* WORK TO BE COMPLETED *
Among the entries below, find each line holding "githubusercontent" and return it.

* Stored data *
[Start of section]

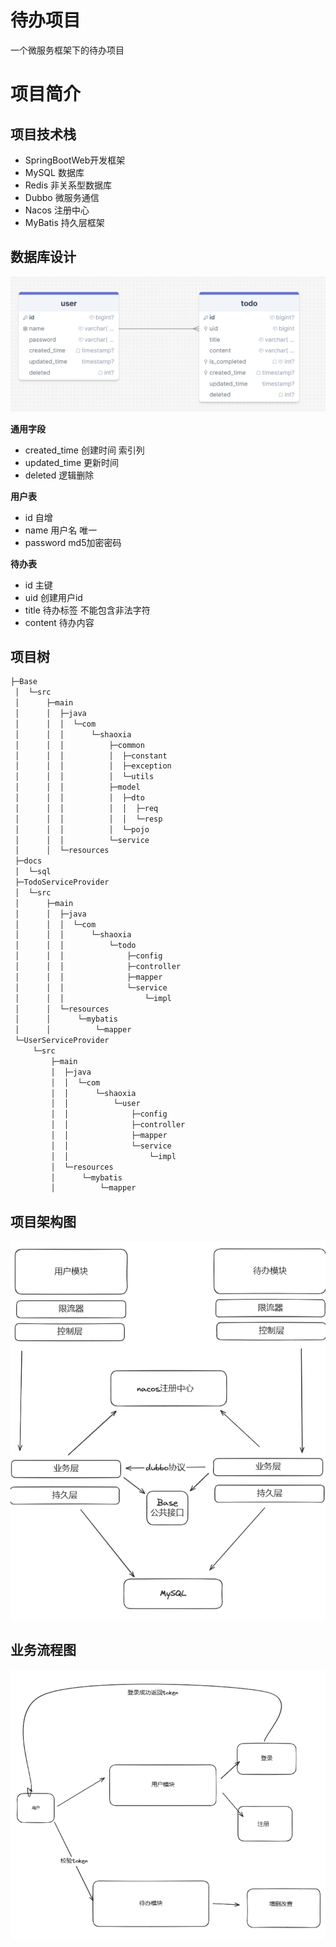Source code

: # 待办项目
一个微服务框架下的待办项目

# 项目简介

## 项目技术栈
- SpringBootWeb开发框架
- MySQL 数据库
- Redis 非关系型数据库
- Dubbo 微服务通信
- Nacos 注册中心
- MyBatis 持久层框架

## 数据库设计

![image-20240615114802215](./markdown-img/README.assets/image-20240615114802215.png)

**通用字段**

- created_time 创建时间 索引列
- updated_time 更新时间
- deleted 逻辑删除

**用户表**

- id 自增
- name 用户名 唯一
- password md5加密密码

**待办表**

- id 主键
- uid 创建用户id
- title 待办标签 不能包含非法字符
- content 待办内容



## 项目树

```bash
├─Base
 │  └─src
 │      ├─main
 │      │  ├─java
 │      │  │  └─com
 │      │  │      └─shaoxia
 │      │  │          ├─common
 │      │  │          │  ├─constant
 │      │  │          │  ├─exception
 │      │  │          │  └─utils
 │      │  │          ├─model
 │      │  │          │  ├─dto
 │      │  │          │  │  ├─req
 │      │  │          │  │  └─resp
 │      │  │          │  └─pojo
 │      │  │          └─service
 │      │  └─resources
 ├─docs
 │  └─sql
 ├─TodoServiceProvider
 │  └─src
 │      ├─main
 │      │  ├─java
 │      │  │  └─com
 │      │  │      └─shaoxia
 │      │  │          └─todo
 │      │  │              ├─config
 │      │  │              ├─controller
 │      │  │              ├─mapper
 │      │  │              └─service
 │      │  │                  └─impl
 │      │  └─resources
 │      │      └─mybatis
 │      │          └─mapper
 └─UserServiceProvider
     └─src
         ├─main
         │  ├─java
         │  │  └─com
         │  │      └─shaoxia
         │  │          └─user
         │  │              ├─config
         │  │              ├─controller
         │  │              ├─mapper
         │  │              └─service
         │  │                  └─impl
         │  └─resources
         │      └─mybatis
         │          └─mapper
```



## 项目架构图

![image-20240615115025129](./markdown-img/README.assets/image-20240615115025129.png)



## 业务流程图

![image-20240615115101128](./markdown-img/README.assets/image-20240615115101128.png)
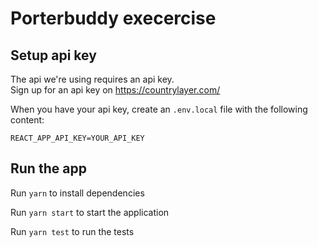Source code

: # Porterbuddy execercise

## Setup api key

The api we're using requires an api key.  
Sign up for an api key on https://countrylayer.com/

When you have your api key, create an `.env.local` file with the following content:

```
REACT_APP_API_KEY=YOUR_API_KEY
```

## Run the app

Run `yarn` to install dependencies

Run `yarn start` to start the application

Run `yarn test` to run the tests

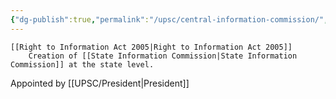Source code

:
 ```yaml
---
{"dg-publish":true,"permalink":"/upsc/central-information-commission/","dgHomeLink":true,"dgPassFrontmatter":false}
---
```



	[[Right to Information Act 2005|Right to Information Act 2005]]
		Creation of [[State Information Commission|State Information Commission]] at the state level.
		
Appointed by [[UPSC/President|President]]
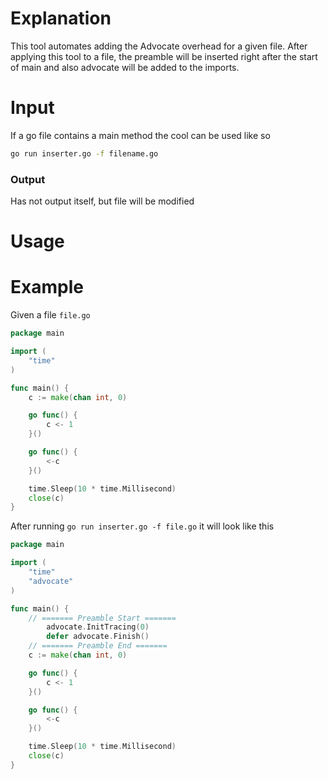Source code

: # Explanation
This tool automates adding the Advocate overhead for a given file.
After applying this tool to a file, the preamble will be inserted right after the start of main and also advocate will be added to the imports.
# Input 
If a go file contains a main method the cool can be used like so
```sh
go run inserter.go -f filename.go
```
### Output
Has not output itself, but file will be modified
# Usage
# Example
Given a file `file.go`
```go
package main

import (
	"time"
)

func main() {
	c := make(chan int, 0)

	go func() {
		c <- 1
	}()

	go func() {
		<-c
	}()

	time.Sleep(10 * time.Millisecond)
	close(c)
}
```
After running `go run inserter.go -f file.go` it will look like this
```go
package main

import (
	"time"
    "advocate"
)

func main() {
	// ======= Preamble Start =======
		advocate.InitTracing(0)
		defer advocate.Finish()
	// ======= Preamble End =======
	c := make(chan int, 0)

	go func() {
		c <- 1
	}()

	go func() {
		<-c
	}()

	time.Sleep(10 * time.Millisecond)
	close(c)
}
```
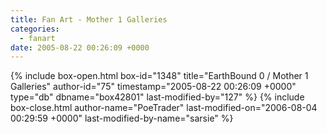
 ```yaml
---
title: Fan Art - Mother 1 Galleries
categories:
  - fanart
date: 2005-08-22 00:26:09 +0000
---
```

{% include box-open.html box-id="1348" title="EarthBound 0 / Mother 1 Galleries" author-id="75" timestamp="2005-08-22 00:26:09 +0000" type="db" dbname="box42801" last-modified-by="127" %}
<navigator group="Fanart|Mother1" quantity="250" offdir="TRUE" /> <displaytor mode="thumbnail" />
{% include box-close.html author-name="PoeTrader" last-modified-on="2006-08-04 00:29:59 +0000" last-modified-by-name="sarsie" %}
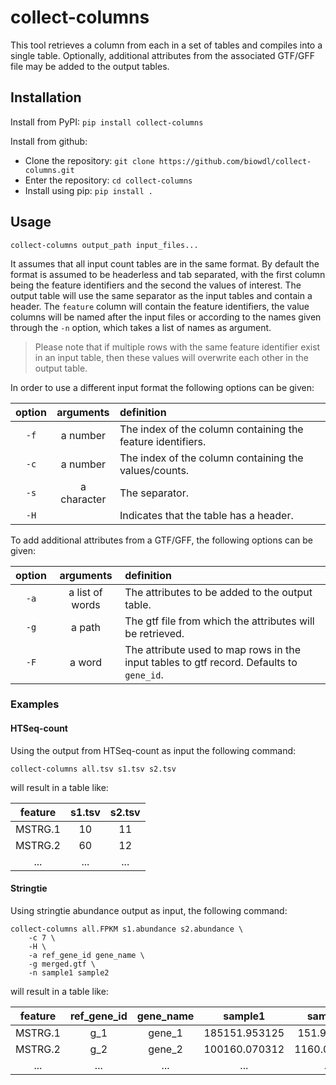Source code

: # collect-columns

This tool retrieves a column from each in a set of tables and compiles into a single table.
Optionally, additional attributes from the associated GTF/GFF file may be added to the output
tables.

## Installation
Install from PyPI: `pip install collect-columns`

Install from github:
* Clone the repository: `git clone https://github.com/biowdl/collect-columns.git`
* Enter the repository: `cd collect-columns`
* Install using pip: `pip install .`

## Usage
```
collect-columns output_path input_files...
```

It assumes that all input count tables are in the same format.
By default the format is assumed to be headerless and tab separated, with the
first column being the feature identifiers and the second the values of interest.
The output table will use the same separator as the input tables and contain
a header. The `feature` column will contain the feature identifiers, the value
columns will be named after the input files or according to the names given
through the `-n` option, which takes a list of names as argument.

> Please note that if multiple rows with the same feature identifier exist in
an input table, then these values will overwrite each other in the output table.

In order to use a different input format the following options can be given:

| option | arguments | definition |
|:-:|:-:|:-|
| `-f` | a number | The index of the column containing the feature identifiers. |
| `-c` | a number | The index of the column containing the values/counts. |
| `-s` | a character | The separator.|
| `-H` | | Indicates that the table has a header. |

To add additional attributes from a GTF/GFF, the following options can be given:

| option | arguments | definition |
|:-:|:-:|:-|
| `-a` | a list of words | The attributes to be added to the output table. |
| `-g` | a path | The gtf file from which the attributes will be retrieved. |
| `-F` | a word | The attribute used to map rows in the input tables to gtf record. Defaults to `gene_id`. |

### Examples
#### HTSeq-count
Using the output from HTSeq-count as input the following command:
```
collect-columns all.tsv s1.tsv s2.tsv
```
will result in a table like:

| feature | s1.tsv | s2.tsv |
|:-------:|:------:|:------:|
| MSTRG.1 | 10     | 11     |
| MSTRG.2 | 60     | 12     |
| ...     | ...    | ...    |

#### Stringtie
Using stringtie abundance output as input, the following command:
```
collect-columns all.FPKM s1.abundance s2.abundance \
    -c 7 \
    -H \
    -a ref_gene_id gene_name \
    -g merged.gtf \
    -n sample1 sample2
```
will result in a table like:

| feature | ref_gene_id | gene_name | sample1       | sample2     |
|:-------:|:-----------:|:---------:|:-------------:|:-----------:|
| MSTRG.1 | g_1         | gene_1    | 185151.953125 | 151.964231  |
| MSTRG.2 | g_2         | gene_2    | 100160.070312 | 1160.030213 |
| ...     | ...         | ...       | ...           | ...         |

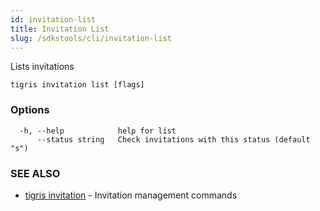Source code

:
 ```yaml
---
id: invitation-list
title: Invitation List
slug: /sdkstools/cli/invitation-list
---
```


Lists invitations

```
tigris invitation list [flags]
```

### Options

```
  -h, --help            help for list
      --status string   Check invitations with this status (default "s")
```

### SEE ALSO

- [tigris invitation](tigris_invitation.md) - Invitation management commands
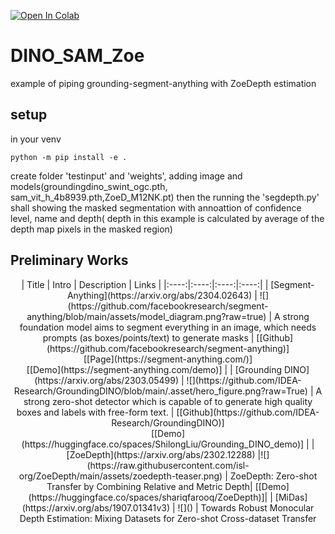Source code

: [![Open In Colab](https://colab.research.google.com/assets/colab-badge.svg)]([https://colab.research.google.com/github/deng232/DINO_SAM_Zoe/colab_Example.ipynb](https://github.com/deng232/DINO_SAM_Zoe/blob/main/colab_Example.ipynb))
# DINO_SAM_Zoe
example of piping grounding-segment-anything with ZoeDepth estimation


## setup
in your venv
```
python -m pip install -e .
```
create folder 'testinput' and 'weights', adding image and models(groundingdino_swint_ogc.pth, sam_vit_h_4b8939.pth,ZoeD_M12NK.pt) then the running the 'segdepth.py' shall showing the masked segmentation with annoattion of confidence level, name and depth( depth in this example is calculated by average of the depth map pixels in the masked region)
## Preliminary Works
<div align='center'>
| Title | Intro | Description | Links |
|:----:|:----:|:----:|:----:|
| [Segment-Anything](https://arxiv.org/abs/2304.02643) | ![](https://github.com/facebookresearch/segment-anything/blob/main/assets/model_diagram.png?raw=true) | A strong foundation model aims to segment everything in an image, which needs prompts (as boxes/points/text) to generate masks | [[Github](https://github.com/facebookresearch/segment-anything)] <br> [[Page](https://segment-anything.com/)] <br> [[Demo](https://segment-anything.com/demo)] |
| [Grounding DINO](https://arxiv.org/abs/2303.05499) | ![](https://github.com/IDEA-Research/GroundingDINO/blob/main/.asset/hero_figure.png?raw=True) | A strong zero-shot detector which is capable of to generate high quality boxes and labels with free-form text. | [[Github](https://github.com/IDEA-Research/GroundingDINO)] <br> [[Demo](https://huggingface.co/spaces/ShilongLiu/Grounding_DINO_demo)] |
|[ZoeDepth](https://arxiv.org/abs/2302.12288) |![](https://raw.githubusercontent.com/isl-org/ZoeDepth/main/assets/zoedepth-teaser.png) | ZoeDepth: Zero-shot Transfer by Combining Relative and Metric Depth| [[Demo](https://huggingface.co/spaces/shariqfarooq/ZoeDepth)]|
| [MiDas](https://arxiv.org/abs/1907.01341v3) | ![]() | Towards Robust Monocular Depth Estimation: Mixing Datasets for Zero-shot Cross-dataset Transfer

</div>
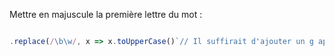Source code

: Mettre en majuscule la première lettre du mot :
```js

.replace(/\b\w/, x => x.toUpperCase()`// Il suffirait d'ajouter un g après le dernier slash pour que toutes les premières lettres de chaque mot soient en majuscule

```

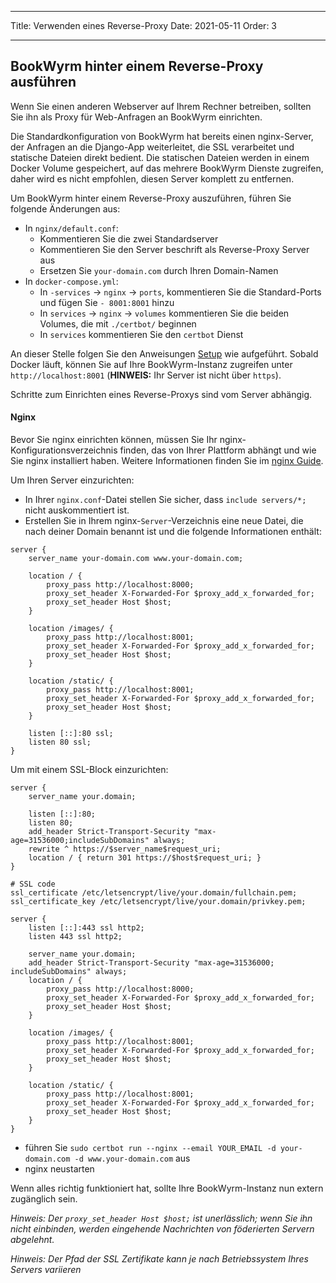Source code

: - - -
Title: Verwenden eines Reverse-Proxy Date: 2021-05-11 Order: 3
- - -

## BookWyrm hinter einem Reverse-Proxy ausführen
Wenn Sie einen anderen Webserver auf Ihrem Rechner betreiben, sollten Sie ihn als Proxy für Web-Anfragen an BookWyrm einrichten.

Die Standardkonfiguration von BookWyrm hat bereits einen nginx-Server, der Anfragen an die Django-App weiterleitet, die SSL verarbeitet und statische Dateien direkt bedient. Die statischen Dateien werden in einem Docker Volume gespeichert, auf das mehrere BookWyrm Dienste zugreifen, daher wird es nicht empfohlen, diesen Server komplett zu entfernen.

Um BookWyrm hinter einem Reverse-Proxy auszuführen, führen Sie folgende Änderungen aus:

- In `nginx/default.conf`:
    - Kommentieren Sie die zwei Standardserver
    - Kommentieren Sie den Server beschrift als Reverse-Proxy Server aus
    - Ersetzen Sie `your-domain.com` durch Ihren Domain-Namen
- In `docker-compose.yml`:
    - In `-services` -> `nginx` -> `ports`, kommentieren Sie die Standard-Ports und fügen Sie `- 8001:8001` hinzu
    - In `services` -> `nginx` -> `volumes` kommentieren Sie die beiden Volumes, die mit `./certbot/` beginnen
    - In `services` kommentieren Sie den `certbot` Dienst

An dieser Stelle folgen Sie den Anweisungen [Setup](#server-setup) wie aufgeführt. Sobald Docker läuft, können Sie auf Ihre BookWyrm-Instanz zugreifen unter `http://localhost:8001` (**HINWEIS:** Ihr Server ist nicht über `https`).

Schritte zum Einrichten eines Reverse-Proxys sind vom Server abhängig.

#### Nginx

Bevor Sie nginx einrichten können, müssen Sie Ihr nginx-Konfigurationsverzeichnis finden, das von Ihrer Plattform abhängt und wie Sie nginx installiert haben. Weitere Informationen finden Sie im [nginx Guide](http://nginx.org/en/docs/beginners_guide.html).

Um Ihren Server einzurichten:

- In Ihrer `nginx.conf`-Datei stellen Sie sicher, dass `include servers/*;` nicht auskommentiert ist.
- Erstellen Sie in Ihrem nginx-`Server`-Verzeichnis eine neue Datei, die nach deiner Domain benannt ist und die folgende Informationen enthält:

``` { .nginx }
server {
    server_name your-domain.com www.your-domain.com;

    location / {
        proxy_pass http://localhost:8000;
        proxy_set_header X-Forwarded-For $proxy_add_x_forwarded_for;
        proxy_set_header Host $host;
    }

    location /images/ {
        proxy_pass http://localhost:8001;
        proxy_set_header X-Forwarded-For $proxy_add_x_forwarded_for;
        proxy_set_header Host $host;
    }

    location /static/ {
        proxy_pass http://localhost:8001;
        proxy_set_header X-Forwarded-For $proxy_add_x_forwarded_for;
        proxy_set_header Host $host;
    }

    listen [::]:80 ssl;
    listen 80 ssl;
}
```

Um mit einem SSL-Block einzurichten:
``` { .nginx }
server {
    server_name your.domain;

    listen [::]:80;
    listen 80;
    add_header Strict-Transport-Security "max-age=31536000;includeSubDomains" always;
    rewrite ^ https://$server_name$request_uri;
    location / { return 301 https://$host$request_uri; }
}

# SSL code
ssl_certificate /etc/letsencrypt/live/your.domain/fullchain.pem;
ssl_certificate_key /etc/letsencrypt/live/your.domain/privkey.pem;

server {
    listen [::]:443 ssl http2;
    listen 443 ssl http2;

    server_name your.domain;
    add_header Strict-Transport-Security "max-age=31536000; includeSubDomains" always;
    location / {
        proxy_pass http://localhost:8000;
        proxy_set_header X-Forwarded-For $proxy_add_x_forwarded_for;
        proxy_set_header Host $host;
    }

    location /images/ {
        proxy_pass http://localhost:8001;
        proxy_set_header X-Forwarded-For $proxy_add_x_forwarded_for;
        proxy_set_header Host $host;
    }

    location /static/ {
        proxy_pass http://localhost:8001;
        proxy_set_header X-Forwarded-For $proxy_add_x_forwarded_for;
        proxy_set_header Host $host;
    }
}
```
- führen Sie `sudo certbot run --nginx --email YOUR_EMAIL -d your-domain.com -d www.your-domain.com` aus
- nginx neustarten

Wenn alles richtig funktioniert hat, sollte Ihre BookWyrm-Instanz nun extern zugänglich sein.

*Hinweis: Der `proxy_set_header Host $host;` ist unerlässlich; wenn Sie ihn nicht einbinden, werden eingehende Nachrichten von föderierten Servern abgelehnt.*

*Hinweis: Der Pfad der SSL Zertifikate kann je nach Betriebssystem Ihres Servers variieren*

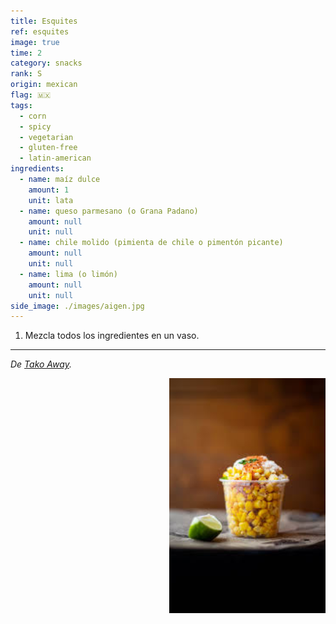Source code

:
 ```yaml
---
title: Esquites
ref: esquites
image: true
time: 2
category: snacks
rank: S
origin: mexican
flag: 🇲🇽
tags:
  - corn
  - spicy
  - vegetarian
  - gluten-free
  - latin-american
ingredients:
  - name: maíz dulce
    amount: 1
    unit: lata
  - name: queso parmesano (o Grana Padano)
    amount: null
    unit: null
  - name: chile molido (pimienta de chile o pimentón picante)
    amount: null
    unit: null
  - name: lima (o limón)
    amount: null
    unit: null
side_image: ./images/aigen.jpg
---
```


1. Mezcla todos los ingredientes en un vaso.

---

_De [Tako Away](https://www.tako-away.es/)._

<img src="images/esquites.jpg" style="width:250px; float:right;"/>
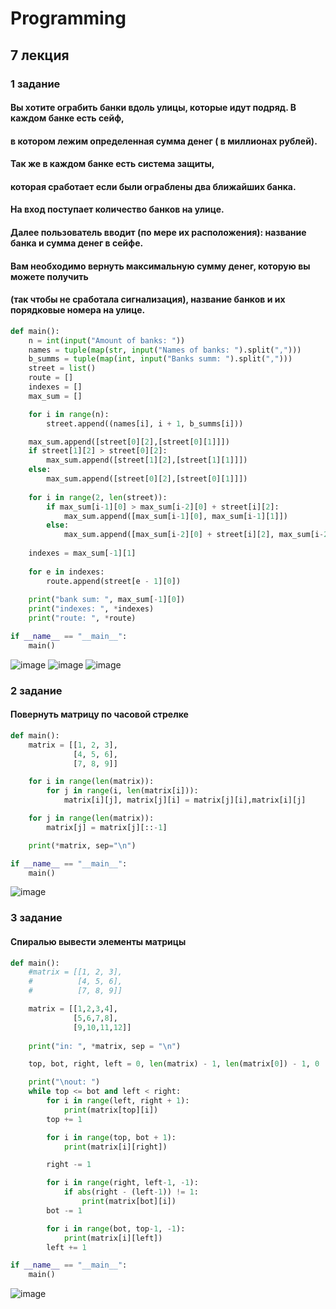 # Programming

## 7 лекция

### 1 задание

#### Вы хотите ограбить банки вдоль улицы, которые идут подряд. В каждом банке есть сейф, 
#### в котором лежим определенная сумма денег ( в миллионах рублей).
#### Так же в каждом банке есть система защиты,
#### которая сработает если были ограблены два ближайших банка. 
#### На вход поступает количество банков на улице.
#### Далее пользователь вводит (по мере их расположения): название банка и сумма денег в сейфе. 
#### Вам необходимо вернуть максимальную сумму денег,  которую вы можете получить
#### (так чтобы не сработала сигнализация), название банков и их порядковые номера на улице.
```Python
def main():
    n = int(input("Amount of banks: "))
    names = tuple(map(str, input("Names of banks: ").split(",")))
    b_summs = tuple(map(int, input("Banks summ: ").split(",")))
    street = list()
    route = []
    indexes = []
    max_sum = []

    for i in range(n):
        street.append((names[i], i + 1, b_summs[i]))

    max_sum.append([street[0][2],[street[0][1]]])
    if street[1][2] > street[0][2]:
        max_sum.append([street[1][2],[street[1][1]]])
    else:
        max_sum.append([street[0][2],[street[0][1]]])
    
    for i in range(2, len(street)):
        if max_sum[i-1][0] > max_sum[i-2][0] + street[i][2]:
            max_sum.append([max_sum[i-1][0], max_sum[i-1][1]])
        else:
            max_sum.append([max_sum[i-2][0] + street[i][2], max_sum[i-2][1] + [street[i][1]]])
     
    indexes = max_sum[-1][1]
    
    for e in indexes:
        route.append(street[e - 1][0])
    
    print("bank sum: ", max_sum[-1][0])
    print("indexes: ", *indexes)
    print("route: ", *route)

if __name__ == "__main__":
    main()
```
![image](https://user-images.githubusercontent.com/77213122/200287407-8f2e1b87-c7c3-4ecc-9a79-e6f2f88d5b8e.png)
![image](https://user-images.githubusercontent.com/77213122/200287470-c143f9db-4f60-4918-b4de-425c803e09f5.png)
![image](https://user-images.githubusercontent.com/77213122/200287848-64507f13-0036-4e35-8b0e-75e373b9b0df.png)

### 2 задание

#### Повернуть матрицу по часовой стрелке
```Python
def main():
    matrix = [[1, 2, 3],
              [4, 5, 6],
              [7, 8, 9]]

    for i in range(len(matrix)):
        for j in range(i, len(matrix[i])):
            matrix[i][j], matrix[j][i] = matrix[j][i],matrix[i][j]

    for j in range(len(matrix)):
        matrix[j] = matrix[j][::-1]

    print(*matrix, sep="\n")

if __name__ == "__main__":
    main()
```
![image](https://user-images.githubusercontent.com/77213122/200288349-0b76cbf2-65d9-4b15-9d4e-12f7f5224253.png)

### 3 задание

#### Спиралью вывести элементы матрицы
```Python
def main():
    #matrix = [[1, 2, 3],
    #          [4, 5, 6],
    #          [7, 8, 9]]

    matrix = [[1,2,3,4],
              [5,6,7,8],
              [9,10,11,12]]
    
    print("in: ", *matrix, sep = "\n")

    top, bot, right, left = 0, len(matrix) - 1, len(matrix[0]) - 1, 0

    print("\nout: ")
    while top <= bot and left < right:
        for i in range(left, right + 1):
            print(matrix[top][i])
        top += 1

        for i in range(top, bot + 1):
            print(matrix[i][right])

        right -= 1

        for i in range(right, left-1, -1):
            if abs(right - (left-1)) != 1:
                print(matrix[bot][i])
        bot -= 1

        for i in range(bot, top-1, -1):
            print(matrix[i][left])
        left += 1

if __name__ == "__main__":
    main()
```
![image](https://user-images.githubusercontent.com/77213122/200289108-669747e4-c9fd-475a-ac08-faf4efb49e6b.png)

[End of section]

* WRITTEN RESPONSE *
|[ZoeDepth](https://arxiv.org/abs/2302.12288) |![](https://raw.githubusercontent.com/isl-org/ZoeDepth/main/assets/zoedepth-teaser.png) | ZoeDepth: Zero-shot Transfer by Combining Relative and Metric Depth| [[Demo](https://huggingface.co/spaces/shariqfarooq/ZoeDepth)]|
![image](https://user-images.githubusercontent.com/77213122/200287407-8f2e1b87-c7c3-4ecc-9a79-e6f2f88d5b8e.png)
![image](https://user-images.githubusercontent.com/77213122/200287470-c143f9db-4f60-4918-b4de-425c803e09f5.png)
![image](https://user-images.githubusercontent.com/77213122/200287848-64507f13-0036-4e35-8b0e-75e373b9b0df.png)
![image](https://user-images.githubusercontent.com/77213122/200288349-0b76cbf2-65d9-4b15-9d4e-12f7f5224253.png)
![image](https://user-images.githubusercontent.com/77213122/200289108-669747e4-c9fd-475a-ac08-faf4efb49e6b.png)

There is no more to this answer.